Today, the Château is boarded by its vineyards which comprise the majority of the property.  One hundred percent of the grapes used in Château Mukhrani wines are grown on the property.  The vines are treated only manually. Crop size is controlled by pruning and other “green” methods.  The partner who took us on our tour of the property bragged that they held a 15 minute goal for the maximum time spent from harvesting the grapes to unloading and crushing at the winery facility. The vineyards are located adjacent to the winery, but still that is a remarkable wine production goal.

After touring the grounds, we were led underground through the Château’s newly bricked and still being mortared cellar to the modern winery building for lunch and a bit of tasting.  Yes, of course, I’ll share my tasting notes!  I’ll start by saying that I thoroughly enjoyed the wines.  Each was clean, fresh and honest!  They weren’t complicated and fussy.

Our first wine was a Rkatsiteli which translates as “red shoot” in Georgian.  After winter, the Rkatsiteli are the healthiest and first shoots to appear and, of course, they are red in color!  It’s a great white wine made/aged along with grape pieces, skin, seeds, etc.

The second wine was a delicious Goruli Mtsvane.  That’s all the notes I took – LOL!  I must have started eating aubergine and cucumber/tomato salads!



The third wine was a Tavkveri which had an autumnal smell like fallen leaves and brush fire smoke.  It had a simple taste, light and very easily drinkable.  The Tavkveri vines grow big berries, so they don’t possess a dense flavor concentration. Tavkveri translates as “hammer head” due to the shape of the grape or vine, I’m not sure.


Pouring the Shavkapito

The fourth wine was a Shavkapito which translates as “black head” in Georgian. The taste was pleasant and smooth with a good oak flavor, not overly strong – just a hint/touch of oak which is what I prefer in most wines that I would choose to drink on my leisure.  I think this was my favorite of all the Château Mukhrani I sampled.

The fifth wine was a Saporavi.  This was the preferred red by the majority of the wine blogger friends sitting at my dining table.







The sixth wine was the Reserve Du Prince which was oaky with depth.  The other four wines tasted young and immature (but great) in comparison to the Reserve!  I didn’t care for this bold red, myself.

We finished the tasting with a Muscat (dessert wine) and shot of Chacha which is the Georgian equivalent of Grappa (or Moonshine in my book)!  Each was served in its own special glass.  The winemaker made a farewell toast and we were all feeling pretty darn good by th etime we departed as documented in a few photos of my fellow wine blogger friends. 

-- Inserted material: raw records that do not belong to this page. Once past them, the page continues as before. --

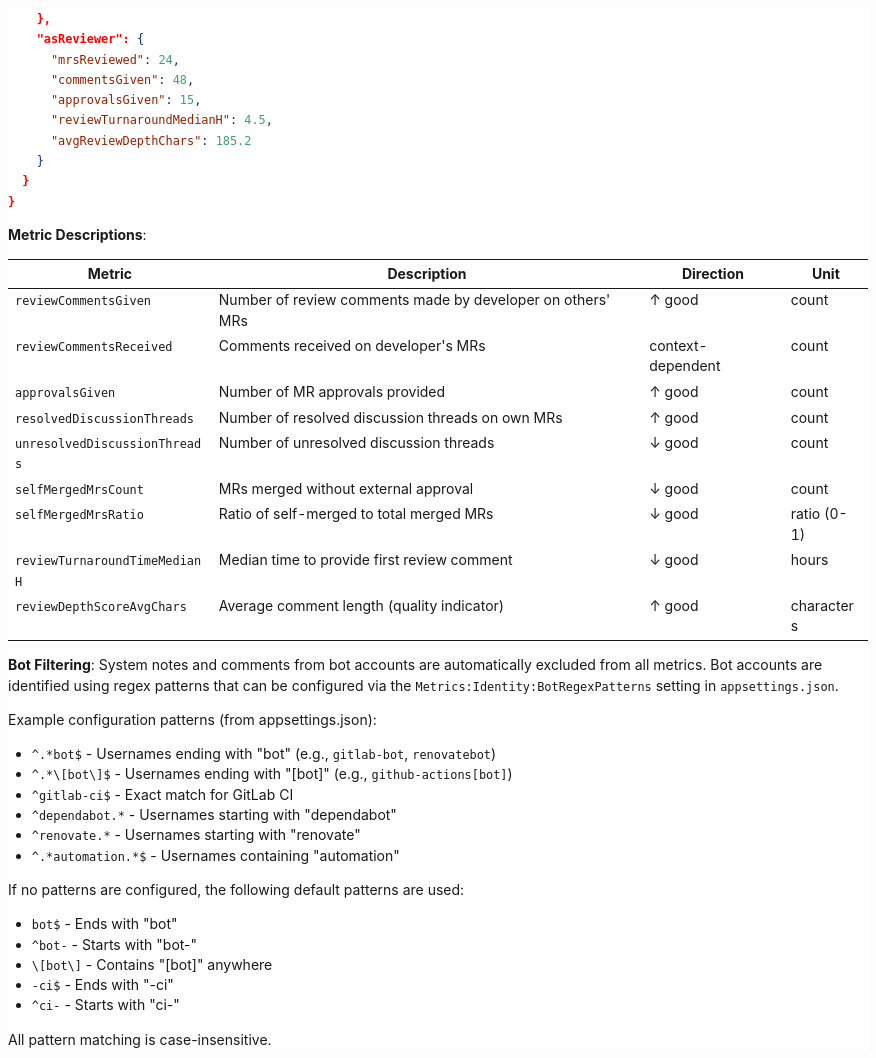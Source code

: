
 ```json
    },
    "asReviewer": {
      "mrsReviewed": 24,
      "commentsGiven": 48,
      "approvalsGiven": 15,
      "reviewTurnaroundMedianH": 4.5,
      "avgReviewDepthChars": 185.2
    }
  }
}
```

**Metric Descriptions**:

| Metric | Description | Direction | Unit |
|--------|-------------|-----------|------|
| `reviewCommentsGiven` | Number of review comments made by developer on others' MRs | ↑ good | count |
| `reviewCommentsReceived` | Comments received on developer's MRs | context-dependent | count |
| `approvalsGiven` | Number of MR approvals provided | ↑ good | count |
| `resolvedDiscussionThreads` | Number of resolved discussion threads on own MRs | ↑ good | count |
| `unresolvedDiscussionThreads` | Number of unresolved discussion threads | ↓ good | count |
| `selfMergedMrsCount` | MRs merged without external approval | ↓ good | count |
| `selfMergedMrsRatio` | Ratio of self-merged to total merged MRs | ↓ good | ratio (0-1) |
| `reviewTurnaroundTimeMedianH` | Median time to provide first review comment | ↓ good | hours |
| `reviewDepthScoreAvgChars` | Average comment length (quality indicator) | ↑ good | characters |

**Bot Filtering**: 
System notes and comments from bot accounts are automatically excluded from all metrics. Bot accounts are identified using regex patterns that can be configured via the `Metrics:Identity:BotRegexPatterns` setting in `appsettings.json`. 

Example configuration patterns (from appsettings.json):
- `^.*bot$` - Usernames ending with "bot" (e.g., `gitlab-bot`, `renovatebot`)
- `^.*\[bot\]$` - Usernames ending with "[bot]" (e.g., `github-actions[bot]`)
- `^gitlab-ci$` - Exact match for GitLab CI
- `^dependabot.*` - Usernames starting with "dependabot"
- `^renovate.*` - Usernames starting with "renovate"
- `^.*automation.*$` - Usernames containing "automation"

If no patterns are configured, the following default patterns are used:
- `bot$` - Ends with "bot"
- `^bot-` - Starts with "bot-"
- `\[bot\]` - Contains "[bot]" anywhere
- `-ci$` - Ends with "-ci"
- `^ci-` - Starts with "ci-"

All pattern matching is case-insensitive.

When I was at Château Mukhrani, it was quite an overcast and chilly autumn day, so my pictures don’t give the landscape adequate justice.  It is lovely countryside, rolling hills amongst farms of cabbages, peppers and tomatoes.  We drove through a very, small town equipped with the essentials — grocery store, barber shop, butcher with hogs head and rear end hanging outside.  These sites greeted us as we drove to and from Château Mukhrani.  There appeared to be many empty houses as well that looked ready for purchase and with a bit of DIY elbow-grease, could be turned into lovely countryside getaways for Tbilisi businessmen and their families…”or foreign couples wanting a vacation home in Georgia?!?” I teased my husband.  I can only imagine that if I have an opportunity to visit Château Mukhrani again in the very near future, not only will it look completely different, but so will this little nearby village – tourist gift shops, B&Bs, small restaurants, mani/pedi/coiffeurs, etc. are likely to spring forth from the ultimate success of the Château itself.  It’s an exciting new era in Georgia history. The respect of tradition and culture is strong and hopefully won’t be lost in the rush and desire for investment and development.  It was an honor to tour this up and coming Georgian vineyard which is sure to be a prime travel destination within the next few years!  I extend again my most sincere gratitude to the Georgian Wine Association for hosting us on our visit and introducing us to Château Mukhrani!

Disclosure: I tasted the wines of Georgia as a part of a sponsored blogger tour of the region, organized by  Georgian Wine Association.  My travel and accommodations were provided by the sponsor.